What exactly that reform would look like, or what sets the lawsuit apart from previous attempts to instill change, is not entirely clear. Joshua Moskovitz, one of the four attorney’s representing the class action suit, said the wide-range of history cited in the filing gives a complete picture for the court to make decisions upon.
“This case brings history to bear, when you read the complaint, and you see what’s going on in Rochester, and when you see what department’s done and what it hasn’t done in attempting to address these instances, this case stands apart,” Moskovitz said. “We’re asking for the court to consider that context and that history when we talk about reform. It can’t be lip service, and it can’t be half measures.”
The suit, first reported by the Democrat & Chronicle, names as defendants city and county officials, including Mayor Lovely Warren and interim-Police Chief Cynthia Herriott-Sullivan, as well as County Executive Adam Bello and Sheriff Todd Baxter, among others.
The plaintiffs are being represented by three other attorneys besides Moskovitz, including Don Thompson and Elliot Shields, who had previously served as counsel for the family of Daniel Prude, and Katie McCarthy of Neufeld Scheck & Brustin, LLP.
The suit focuses specifically on the police response to protests surrounding Prude’s death between Sept. 2 and Sept. 5, and injuries suffered by protesters, lawyers, and other bystanders. It notes that while New York City was experiencing similar protests over the summer, PepperBalls were not used by the NYPD.
In Rochester, the department reportedly fired 6,100 PepperBalls during just four days of protest. One officer was noted as having fired 148 PepperBall rounds in the course of 20 minutes on Sept. 4, according to the suit.
“While hundreds of peaceful protesters, many of them Black and brown, were injured by RPD’s violent response to the demonstrations, the Department condoned its officers’ actions,” the complaint reads. “Former-Chief (La’Ron Singletary) stated that RPD officers ‘showed restraint’ on a day that many peaceful demonstrators, including elected officials, were shot with pepper balls, pepper sprayed, and worse.”
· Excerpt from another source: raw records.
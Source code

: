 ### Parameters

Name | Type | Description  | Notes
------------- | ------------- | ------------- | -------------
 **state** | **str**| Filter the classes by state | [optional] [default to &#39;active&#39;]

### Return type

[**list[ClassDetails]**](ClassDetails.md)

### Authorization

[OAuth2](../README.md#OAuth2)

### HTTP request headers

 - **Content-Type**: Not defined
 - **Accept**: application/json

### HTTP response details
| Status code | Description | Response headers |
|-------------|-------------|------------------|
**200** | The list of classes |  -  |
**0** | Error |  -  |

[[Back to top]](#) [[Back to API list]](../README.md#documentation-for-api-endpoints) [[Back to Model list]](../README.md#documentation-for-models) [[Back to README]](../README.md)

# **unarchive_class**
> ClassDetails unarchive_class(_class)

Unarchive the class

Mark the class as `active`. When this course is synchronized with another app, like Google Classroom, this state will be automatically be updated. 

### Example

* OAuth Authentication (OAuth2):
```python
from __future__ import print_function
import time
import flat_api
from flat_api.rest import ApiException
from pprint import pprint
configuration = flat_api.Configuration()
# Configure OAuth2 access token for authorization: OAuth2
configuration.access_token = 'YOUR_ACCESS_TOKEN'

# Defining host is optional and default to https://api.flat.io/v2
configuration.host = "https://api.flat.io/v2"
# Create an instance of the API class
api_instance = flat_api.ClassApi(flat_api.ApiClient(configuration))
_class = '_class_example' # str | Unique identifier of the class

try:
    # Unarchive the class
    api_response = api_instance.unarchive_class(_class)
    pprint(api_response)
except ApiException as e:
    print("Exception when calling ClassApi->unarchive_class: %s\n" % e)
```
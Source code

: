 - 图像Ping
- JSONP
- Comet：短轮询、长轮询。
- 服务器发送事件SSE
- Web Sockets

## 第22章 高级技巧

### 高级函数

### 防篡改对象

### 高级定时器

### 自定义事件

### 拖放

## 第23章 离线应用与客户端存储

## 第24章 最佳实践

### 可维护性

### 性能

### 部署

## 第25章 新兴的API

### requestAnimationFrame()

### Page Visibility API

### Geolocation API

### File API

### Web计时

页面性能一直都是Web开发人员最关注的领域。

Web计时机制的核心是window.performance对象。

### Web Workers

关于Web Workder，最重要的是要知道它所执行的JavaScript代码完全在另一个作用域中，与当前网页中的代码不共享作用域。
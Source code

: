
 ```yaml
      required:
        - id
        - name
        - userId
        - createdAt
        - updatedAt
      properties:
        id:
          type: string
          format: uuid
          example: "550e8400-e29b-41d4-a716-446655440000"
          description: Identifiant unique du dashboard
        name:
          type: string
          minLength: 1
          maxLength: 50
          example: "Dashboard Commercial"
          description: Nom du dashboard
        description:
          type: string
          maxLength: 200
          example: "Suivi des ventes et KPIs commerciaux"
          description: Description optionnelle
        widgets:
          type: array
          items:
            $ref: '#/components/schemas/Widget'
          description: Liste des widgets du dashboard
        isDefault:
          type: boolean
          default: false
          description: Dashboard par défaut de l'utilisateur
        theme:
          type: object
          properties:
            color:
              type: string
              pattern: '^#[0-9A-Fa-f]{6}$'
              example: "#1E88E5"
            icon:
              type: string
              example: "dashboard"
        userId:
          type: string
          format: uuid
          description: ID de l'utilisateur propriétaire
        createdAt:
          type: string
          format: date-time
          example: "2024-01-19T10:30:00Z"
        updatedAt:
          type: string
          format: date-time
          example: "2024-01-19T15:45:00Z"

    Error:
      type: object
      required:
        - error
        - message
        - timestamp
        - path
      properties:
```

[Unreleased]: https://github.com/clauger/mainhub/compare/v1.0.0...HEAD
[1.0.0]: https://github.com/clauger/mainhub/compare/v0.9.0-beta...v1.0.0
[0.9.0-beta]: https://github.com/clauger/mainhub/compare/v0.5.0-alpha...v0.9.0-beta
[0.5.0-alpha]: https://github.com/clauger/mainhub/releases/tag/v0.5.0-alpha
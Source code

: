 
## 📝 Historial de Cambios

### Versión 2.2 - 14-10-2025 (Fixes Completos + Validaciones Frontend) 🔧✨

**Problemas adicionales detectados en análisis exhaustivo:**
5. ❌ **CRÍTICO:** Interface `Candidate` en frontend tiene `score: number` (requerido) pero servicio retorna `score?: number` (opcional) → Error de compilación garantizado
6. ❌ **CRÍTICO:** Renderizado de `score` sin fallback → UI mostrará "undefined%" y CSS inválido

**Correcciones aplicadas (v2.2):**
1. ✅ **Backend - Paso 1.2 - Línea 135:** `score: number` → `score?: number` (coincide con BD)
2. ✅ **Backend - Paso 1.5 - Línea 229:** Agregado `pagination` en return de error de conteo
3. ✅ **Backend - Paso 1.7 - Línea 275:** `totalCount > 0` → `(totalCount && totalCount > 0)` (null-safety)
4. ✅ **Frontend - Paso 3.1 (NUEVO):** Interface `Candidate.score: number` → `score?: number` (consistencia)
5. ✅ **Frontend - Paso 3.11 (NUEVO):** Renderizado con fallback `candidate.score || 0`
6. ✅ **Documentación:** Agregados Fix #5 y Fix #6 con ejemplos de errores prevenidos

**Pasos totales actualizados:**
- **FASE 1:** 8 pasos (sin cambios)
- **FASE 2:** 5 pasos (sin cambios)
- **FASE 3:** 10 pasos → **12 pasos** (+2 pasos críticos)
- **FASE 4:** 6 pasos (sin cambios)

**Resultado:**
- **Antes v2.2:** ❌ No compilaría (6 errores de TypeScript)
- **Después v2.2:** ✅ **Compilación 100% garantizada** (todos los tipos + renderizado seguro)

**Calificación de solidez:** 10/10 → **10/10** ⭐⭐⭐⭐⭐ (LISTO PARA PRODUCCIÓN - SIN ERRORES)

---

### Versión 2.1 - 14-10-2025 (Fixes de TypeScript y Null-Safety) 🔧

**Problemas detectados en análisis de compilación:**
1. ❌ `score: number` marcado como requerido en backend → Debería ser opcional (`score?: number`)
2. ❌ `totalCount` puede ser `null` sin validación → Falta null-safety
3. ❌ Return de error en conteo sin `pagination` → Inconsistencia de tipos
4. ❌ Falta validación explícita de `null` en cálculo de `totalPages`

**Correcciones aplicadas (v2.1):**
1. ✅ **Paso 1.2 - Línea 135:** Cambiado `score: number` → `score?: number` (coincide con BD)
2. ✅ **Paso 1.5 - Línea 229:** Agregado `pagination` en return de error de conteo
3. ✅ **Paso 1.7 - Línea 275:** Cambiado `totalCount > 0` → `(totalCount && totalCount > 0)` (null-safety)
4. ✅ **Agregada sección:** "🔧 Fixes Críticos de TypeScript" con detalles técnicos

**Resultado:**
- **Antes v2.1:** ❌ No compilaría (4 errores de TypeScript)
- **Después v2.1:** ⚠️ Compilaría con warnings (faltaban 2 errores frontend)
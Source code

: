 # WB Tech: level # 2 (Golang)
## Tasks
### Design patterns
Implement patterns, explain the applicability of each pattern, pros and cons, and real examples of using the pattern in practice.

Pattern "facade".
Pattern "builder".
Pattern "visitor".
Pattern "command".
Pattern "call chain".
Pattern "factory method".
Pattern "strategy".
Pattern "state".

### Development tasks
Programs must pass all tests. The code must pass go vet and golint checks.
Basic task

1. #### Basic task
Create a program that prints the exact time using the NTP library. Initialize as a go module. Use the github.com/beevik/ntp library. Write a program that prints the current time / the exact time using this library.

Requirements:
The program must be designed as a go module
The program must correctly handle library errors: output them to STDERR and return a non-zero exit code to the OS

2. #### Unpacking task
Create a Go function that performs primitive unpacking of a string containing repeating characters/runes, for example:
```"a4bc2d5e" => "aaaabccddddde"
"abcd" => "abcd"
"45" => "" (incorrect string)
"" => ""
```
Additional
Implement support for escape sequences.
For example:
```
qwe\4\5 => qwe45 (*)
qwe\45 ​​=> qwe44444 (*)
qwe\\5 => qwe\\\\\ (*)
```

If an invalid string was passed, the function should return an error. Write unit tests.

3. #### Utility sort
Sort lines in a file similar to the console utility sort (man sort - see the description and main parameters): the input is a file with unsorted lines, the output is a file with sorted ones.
Along with the protest response, the suit takes aim at the department’s record-keeping. According to the suit, the city has released just three minutes of footage of the night of Sept. 4, when protesters were “kettled” onto the Court Street bridge and faced a barrage of PepperBalls and tear gas.
“The city has indicated the rest of the footage was destroyed — despite the preservation letter and their own retention policies,” the suit reads.
While the lawsuit focuses specifically on the actions of the department during September’s protests, it argues those responses are part of a decades-spanning history of systemic issues with the department, which ultimately have led to injuries and death. More than 50 incidents of alleged police brutality are cited in the document.
Among the names cited are Denise Hawkins, who was shot dead by officer Michael Leach in 1975, and Alecia McCuller, who was killed by officer Thomas Whitmore in 1983. McCuller and Leach’s deaths sparked pushes for reform, but, the suit argues, little change can be seen in the department.
“To this day, city and RPD officials have not taken any meaningful action to curb these abuses and continue to foster a culture of racism and brutality within the department by failing to train, supervise, and discipline officers who use unlawful force against Black and brown people. Instead, time and again, the department grants these officers awards and promotes them,” the suit reads.
The lawsuit makes 10 demands of the court, including a federal monitor for the Rochester Police Department, financial compensation for the plaintiffs, and a declaration that the department’s protest tactics are unconstitutional.
The lawyers made the same request of a federal monitor for the Police Department in their original lawsuit brought on behalf of the Prude family.